ADAMLAR KENDİ FİYATINI BÜYÜK RESTORANTLARLA EŞİT TUTUYOR

Şimdi bize gelen mesajları sizlerle paylaşacağım ama ondan önce esasında dikkatinizi çekecek bir gözlemimi yazacağım.

  1. Gaziantep’te belirli yani kentin marka isimleri olan restoran, lokanta, kebapçı, cafeler ve baklavacılardan niye hijyen şikayetleri gelmiyor dersiniz? Belki fiyatlar yüksek olduğu için bazı şikayetler oluyor diye söyleyebiliriz. Ama o işletmelerde temizlik ve hijyen hakim olduğu için vatandaşlar o yönde şikayet etmiyor.

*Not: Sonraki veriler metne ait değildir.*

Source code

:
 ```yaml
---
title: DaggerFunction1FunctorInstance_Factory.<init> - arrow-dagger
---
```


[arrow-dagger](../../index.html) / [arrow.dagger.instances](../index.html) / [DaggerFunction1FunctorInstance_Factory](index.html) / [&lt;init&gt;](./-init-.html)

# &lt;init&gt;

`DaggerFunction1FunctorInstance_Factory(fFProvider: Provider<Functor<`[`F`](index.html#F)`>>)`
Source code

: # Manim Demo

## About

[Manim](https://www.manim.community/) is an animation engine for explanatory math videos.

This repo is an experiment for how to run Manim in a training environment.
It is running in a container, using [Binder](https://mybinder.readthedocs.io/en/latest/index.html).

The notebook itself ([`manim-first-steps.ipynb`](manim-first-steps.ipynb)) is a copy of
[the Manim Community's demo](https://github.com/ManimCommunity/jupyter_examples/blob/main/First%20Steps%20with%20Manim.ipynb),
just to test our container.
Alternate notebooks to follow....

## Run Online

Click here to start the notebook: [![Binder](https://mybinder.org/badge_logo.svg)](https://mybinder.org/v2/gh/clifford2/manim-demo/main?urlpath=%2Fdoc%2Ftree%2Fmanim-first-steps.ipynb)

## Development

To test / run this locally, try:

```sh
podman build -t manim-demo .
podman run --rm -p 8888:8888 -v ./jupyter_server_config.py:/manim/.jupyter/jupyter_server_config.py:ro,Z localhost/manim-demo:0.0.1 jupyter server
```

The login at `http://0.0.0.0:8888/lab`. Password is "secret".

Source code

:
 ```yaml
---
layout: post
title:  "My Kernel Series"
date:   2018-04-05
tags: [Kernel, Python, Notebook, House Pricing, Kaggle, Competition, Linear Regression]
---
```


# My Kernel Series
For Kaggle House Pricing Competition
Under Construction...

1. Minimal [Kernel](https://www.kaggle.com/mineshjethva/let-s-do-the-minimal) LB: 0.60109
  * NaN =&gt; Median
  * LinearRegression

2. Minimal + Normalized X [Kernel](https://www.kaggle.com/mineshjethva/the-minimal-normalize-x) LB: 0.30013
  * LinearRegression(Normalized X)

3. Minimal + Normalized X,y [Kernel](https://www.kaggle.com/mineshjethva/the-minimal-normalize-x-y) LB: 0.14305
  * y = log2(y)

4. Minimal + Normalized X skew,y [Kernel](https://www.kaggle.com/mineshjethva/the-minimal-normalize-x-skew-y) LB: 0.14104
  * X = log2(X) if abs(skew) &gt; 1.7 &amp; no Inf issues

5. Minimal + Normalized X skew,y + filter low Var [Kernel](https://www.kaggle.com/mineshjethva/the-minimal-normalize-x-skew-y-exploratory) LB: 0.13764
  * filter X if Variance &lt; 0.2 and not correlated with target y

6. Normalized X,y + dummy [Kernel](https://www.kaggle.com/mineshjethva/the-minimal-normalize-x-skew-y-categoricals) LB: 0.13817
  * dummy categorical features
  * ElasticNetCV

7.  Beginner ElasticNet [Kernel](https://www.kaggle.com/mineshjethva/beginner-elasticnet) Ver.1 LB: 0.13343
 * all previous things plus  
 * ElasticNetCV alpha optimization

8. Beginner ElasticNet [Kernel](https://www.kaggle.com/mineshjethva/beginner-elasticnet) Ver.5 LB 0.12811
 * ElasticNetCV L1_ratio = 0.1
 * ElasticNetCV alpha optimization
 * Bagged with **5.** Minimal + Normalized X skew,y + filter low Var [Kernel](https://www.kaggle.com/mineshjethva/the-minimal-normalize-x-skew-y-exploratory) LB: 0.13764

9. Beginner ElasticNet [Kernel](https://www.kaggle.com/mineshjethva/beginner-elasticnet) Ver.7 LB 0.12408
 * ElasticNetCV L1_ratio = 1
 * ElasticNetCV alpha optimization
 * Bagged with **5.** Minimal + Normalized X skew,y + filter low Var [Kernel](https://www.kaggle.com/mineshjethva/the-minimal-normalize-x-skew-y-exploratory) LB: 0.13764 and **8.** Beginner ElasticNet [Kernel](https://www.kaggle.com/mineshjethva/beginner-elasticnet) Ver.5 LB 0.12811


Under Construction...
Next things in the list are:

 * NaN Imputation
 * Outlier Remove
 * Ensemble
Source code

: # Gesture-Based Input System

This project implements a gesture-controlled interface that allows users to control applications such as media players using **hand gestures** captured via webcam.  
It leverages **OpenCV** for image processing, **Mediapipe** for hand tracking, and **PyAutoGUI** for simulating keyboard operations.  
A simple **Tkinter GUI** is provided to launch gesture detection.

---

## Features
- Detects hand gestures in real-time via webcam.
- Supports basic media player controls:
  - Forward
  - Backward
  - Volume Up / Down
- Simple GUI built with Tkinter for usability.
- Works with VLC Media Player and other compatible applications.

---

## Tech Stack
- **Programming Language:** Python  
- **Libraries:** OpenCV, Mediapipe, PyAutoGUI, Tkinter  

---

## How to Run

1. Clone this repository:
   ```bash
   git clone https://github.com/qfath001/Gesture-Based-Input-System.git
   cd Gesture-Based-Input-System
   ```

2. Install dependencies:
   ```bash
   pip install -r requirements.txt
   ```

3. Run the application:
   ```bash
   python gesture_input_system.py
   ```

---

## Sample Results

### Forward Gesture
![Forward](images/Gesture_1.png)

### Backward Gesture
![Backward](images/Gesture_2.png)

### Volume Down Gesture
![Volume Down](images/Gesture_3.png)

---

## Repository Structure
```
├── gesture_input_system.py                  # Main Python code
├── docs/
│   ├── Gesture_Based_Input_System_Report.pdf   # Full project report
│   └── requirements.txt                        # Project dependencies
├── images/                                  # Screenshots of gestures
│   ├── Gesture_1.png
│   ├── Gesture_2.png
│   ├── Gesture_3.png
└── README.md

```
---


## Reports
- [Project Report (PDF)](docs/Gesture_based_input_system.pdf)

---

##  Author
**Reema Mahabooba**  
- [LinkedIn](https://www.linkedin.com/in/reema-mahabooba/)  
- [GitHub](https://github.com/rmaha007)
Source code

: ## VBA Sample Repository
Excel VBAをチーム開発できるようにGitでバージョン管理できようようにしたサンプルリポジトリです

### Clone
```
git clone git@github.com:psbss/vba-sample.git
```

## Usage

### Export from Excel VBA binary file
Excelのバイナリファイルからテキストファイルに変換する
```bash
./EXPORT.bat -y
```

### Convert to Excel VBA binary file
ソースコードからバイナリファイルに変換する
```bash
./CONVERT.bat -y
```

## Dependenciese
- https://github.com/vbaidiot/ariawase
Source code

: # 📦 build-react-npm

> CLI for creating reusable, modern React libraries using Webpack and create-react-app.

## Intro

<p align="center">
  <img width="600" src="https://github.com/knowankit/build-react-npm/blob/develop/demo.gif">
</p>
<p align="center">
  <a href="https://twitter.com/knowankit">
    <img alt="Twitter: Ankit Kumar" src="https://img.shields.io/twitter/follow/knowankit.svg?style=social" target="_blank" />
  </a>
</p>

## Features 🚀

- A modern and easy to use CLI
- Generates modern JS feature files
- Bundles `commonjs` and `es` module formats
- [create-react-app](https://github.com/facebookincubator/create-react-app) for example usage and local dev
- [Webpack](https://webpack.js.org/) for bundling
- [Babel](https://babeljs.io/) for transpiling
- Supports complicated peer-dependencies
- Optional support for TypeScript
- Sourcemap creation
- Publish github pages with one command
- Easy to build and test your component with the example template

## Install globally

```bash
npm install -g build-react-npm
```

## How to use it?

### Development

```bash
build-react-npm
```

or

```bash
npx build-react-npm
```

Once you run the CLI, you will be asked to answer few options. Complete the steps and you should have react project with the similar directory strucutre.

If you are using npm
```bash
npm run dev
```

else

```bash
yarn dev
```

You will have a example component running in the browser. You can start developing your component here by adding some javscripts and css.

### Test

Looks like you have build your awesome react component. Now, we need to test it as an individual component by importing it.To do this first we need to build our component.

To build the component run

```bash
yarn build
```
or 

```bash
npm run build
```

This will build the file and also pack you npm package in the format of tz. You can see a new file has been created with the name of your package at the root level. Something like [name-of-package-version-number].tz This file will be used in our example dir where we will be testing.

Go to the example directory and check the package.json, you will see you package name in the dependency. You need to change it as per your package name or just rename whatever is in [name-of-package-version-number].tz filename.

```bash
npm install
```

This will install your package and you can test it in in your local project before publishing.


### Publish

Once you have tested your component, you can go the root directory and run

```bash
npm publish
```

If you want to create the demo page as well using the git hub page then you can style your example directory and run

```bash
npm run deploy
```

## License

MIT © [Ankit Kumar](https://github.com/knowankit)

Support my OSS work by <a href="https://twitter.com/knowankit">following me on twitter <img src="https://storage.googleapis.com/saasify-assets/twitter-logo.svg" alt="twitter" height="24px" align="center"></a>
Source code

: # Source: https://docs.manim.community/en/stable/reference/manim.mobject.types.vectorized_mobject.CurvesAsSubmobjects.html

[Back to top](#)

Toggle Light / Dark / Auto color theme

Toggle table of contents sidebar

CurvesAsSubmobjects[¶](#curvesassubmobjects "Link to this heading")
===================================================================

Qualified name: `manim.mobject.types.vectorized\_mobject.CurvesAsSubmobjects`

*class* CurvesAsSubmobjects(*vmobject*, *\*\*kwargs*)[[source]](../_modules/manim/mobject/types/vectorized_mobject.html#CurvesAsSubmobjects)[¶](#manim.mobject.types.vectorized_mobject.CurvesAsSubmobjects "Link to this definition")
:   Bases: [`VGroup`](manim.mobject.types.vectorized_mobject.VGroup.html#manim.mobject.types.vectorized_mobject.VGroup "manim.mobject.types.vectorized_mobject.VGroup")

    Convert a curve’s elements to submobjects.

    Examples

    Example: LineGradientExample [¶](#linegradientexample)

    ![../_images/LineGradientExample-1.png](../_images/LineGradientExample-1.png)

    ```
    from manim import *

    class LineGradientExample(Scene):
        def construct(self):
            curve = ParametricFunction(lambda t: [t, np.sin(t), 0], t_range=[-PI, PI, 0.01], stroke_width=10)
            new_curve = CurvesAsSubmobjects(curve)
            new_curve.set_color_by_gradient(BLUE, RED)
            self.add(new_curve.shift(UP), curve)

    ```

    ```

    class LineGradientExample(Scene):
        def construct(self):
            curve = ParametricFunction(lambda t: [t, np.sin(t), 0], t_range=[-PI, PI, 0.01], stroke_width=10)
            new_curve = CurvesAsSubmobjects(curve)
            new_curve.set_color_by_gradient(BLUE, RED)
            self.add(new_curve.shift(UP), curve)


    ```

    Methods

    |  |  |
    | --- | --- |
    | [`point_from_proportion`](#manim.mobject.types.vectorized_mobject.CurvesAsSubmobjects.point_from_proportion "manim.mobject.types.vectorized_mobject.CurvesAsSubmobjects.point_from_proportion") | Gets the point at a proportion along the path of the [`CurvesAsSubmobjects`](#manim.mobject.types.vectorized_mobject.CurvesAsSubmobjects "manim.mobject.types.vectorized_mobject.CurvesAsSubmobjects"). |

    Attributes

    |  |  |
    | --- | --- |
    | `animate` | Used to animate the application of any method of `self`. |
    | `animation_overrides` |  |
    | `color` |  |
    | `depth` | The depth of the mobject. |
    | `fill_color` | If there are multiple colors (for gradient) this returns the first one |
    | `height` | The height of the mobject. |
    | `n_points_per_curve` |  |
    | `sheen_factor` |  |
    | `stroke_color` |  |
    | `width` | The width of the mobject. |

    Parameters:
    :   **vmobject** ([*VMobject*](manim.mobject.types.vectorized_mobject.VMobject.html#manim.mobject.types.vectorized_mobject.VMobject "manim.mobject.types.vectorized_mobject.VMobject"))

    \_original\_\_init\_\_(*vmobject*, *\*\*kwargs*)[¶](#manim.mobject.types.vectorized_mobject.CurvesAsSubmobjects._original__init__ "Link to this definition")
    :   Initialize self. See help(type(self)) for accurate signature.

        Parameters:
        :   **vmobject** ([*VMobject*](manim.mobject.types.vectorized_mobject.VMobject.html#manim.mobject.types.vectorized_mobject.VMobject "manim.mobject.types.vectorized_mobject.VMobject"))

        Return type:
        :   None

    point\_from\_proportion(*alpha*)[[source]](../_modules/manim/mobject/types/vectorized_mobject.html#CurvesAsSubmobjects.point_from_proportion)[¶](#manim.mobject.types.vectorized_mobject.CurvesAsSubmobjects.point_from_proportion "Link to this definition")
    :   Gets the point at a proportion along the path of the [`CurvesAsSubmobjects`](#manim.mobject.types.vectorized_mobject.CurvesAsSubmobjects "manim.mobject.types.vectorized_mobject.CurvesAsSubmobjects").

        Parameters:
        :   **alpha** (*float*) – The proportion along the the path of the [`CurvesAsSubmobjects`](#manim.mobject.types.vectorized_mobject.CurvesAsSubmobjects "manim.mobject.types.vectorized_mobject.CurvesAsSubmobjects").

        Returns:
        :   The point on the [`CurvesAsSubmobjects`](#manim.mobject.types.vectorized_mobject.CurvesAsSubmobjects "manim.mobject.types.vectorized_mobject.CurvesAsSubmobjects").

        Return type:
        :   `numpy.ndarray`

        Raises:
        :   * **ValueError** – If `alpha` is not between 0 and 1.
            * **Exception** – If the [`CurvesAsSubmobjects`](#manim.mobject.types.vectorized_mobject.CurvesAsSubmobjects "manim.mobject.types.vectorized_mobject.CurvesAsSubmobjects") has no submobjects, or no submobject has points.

2-İşte asıl mesele şehir merkezine ve tarihi ve kültürel bölgelere yanaşmış, orada işyeri açan ama hijyen namına, kalite adına hiç titiz olmayan, üstleri başları kirli, yaptıkları kebaplar, çorba ve paça ile beyranların kalitesiz olduğu şehrin adına leke sürecek kadar sorumsuz olanların istedikleri gibi at koşturmaları var bu şehirde.

3-Daha vahimi nedir biliyormusunuz? Bunların fiyatları da oldukça yüksek. Adamın iki adım atacak dükkanı var, işçisi 1-2 kişiyi geçmez, hadi bazıları daha büyüktür personeli de vardır ama fiyatta Gaziantep’in en büyük lokantası restoranıyla yarışıyor. Oysa o büyük işletmeler onlarca kişi çalıştırır, işyerlerine girildiğinde pırıl pırıl tertemiz bir ortam yaratır, ama kenar semtler dahil bu Kale altı çevresi dahil birçok yerde fiyatlar o büyük firmalarla eşit tutulur. Yani az söyleyeyim çok anlayın…

Şimdi gelelim vatandaşlardan bize gelen mesajlara.

1-Hocam yine çok güzel, o kadar da ciddi bir konuya değinmişsiniz. Eşim de benimle aynı düşünüyor ve hiçbir lokanta veya kebapçıya gitmek içimize sinmiyor.Geçen hafta perşembe günü Büyükşehirde bir toplantı yapıldı, yemek tescilinde emek veren kurumlara plaket verildi. Biz ilk tescil alan kurumduk. Bahsettiğiniz konular o toplantıda da en öne çıkan husustu. Türkiye’de 108 yemeğe tescil almak ve Türkiye şampiyonu olmak iyi fakat yetmezdi. Temizlik ve tescile uygun hazırlama şarttı. Hatta hijyen her şeyden önde geliyor fikri tam benimsendi. Kim nasıl yapacak Büyüşehrin ellerine emanet edildi. Kalemine sağlık, seninle hemfikiriz.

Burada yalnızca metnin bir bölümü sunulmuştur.